"It was for that I am here without an invitation," she answered quickly. "I have many times given you occasion to think me entirely without manners. I have often been very rude to you. I wish to ask your pardon for my silly speeches at the table, and for all my unamiability, and to assure you I have not forgotten your great services to me, and I am not ungrateful. It is because I have naturally a very bad temper; and now I believe I am not quite well, I am so irritable of late."
Several times I had tried to interrupt her; I could not bear to have her humiliate herself to me (for I was sure it must be a humiliation to one of her haughty temper). But she would not listen to my interruptions; she went steadily on with a voice so low and sweet and sad it quite unmanned me.

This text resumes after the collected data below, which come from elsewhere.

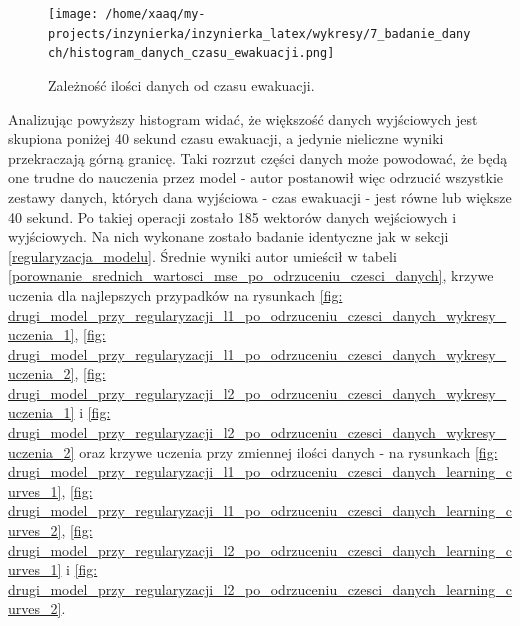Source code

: \documentclass[12pt]{aghdpl}
\newenvironment{tightcenter}{
  \setlength\topsep{0pt}
  \setlength\parskip{0pt}
  \begin{center}
}{
  \end{center}
}
\begin{document}
		\begin{figure}[h]
			\begin{tightcenter}
		 		\texttt{[image: /home/xaaq/my-projects/inzynierka/inzynierka\_latex/wykresy/7\_badanie\_danych/histogram\_danych\_czasu\_ewakuacji.png]}
		 	\end{tightcenter}
		 	
		  	\caption{Zależność ilości danych od czasu ewakuacji.}
			\label{fig: zaleznosc_ilosci_danych_od_czasu_ewakuacji}
		\end{figure}
		
		Analizując powyższy histogram widać, że większość danych wyjściowych jest skupiona poniżej 40 sekund czasu ewakuacji, a jedynie nieliczne wyniki przekraczają górną granicę. Taki rozrzut części danych może powodować, że będą one trudne do nauczenia przez model - autor postanowił więc odrzucić wszystkie zestawy danych, których dana wyjściowa - czas ewakuacji - jest równe lub większe 40 sekund. Po takiej operacji zostało 185 wektorów danych wejściowych i wyjściowych. Na nich wykonane zostało badanie identyczne jak w sekcji \ref{regularyzacja_modelu}. Średnie wyniki autor umieścił w tabeli \ref{porownanie_srednich_wartosci_mse_po_odrzuceniu_czesci_danych}, krzywe uczenia dla najlepszych przypadków na rysunkach \ref{fig: drugi_model_przy_regularyzacji_l1_po_odrzuceniu_czesci_danych_wykresy_uczenia_1}, \ref{fig: drugi_model_przy_regularyzacji_l1_po_odrzuceniu_czesci_danych_wykresy_uczenia_2}, \ref{fig: drugi_model_przy_regularyzacji_l2_po_odrzuceniu_czesci_danych_wykresy_uczenia_1} i \ref{fig: drugi_model_przy_regularyzacji_l2_po_odrzuceniu_czesci_danych_wykresy_uczenia_2} oraz krzywe uczenia przy zmiennej ilości danych - na rysunkach \ref{fig: drugi_model_przy_regularyzacji_l1_po_odrzuceniu_czesci_danych_learning_curves_1}, \ref{fig: drugi_model_przy_regularyzacji_l1_po_odrzuceniu_czesci_danych_learning_curves_2}, \ref{fig: drugi_model_przy_regularyzacji_l2_po_odrzuceniu_czesci_danych_learning_curves_1} i \ref{fig: drugi_model_przy_regularyzacji_l2_po_odrzuceniu_czesci_danych_learning_curves_2}.
		
\end{document}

Yet because I thought her voice trembled, and in the moonlight (for the late moon was now well up in the sky) I was sure I saw something bright glistening on her long lashes, and because my heart was torn for her, and I was seized with a horrible fear that she might weep, and I would not know what to do—for all these reasons I spoke quickly and lightly:
"Mademoiselle, you have the temper of an angel, and if sometimes you lose it, I fear it is because only an angel with wings could be patient with a blundering giant like me."
"You are no blunderer, monsieur," she said gravely; "and if you are a giant, you are one of the good kind who use their strength and their courage in rescuing distressed damsels. I hope they will not all requite you as badly as I have done."
"Mademoiselle,"—I spoke as gravely as she had spoken,—"I hope you will not let the remembrance of any service I have been able to render you prove a burden to you. I would risk much more in your service, if the occasion offered, than I risked then, and find my delight in so doing." And then I added: "I wish you would promise me that if you should ever need such service again—if you are ever in peril of any kind, and I am in reach—that you will call on me."
Mademoiselle hesitated a moment before she replied:
"You are heaping coals of fire on my head, monsieur; you are far kinder to me than I deserve, but—I promise."
"Thank you, mademoiselle; you have given me my reward, and if you were ever unamiable to me, you have fully atoned. Sometimes I think, mademoiselle," I went on, inwardly trembling but determined, "that you did not esteem it so great a service that I rendered you—that perhaps you had rather not have been rescued. Am I wrong?"
I was looking down on her and watching her narrowly as I spoke. I could see, even by the uncertain light of the moon, that she went suddenly white, and there was a perceptible pause before she spoke.